The Hubble Legacy Field is an image of a small region of space in the constellation Fornax, containing an estimated 265,000 galaxies. The original release was composed of Hubble Space Telescope data accumulated over a 16-year period. Looking back approximately 13 billion years (between 400 and 800 million years after the Big Bang) it has been used to search for galaxies that existed at that time. The image was taken in a section of the sky with a low density of bright stars in the near-field, allowing much better viewing of dimmer, more distant objects. It builds on the data collected for the Hubble Ultra-Deep Field, the Hubble eXtreme Deep Field and the Great Observatories Origins Deep Survey.[1][2]

The Hubble Legacy Field image containing 16 years' worth of data from the Hubble Space Telescope
Deep fields within the Hubble Legacy Field

Located southwest of Orion in the southern-hemisphere constellation Fornax, the approximately rectangular image is about 25 arcminutes to an edge[3]. This is almost the angular diameter of a full moon viewed from Earth (which is about 31 arcminutes, or a half a degree).[4]

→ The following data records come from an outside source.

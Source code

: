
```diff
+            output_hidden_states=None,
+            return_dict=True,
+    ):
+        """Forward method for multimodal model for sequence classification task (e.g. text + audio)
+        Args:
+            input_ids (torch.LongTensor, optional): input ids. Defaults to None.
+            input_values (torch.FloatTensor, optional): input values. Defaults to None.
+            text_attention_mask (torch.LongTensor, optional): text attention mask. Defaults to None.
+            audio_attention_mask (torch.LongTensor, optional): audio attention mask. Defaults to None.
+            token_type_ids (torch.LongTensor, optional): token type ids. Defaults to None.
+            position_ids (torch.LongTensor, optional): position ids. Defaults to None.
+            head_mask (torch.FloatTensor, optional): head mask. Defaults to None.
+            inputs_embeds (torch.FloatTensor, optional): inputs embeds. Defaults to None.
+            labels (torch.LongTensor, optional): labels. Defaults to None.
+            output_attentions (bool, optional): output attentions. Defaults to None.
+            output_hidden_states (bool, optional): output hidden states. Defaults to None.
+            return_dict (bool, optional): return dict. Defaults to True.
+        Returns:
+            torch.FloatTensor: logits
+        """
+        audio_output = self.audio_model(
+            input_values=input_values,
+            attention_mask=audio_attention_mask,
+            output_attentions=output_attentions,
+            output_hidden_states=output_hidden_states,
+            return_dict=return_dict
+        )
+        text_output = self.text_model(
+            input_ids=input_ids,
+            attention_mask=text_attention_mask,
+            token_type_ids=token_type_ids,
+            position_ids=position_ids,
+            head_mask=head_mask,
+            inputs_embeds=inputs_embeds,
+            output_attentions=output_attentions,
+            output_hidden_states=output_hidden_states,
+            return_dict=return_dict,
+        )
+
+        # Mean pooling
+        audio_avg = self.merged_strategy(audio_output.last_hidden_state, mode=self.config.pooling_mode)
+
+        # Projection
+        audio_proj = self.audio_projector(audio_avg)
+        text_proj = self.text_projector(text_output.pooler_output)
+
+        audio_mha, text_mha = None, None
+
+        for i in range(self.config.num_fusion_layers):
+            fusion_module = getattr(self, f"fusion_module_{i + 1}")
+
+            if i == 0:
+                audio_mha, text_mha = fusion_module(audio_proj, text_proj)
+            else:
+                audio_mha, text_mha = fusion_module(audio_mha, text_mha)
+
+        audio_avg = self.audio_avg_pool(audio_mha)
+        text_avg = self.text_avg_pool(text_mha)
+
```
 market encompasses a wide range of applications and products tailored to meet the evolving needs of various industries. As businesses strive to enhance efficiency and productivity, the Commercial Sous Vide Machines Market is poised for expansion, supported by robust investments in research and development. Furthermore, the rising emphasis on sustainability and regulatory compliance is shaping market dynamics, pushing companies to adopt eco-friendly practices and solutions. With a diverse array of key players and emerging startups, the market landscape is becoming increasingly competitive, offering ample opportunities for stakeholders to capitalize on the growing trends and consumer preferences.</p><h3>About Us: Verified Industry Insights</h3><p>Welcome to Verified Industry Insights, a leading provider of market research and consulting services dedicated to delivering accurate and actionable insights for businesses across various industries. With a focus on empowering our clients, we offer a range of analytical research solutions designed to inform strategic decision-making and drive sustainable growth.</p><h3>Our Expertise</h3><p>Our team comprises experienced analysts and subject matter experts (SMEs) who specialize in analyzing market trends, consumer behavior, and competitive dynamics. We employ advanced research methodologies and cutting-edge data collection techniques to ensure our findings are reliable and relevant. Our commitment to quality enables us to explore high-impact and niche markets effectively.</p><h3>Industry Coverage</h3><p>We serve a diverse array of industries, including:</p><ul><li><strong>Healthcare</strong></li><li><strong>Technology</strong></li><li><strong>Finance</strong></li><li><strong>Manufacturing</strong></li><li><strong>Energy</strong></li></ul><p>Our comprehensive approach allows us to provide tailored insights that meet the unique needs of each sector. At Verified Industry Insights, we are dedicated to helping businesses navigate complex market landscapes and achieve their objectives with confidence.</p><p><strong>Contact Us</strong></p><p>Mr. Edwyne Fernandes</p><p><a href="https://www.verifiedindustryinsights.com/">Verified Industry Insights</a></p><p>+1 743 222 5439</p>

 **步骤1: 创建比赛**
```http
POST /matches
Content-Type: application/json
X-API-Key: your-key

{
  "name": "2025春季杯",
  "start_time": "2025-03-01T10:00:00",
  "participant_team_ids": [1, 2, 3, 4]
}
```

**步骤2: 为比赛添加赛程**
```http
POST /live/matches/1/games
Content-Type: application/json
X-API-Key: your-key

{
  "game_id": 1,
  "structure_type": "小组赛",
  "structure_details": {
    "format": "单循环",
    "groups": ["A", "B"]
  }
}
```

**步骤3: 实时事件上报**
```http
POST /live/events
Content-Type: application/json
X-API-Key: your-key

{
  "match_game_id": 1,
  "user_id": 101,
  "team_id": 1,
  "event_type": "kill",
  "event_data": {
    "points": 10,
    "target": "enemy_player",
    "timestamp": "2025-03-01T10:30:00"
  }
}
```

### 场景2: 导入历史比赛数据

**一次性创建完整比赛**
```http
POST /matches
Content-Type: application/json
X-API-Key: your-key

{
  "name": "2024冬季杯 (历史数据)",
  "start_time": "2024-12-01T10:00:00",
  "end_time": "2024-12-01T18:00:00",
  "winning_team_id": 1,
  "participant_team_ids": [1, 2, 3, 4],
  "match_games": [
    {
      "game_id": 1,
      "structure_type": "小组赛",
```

The images and data release were announced on May 2, 2019, by NASA.

Planning

As with the earlier fields, this one was required to contain very little emission from our galaxy, with little Zodiacal dust. The field was also required to be in a range of declinations such that it could be observed both by southern hemisphere instruments, such as the Atacama Large Millimeter Array, and northern hemisphere ones, such as those located on Hawaii. It was ultimately decided to observe a section of the Chandra Deep Field South, due to existing deep X-ray observations from Chandra X-ray Observatory and two interesting objects already observed in the Great Observatories Origins Deep Survey sample at the same location: a redshift 5.8 galaxy and a supernova. The coordinates of the field are right ascension  3h 33m, declination −27° 47 (J2000).

Observations

The Hubble Legacy Field is composed of data from 7,500 exposures, with a total exposure time of 250 days.[5]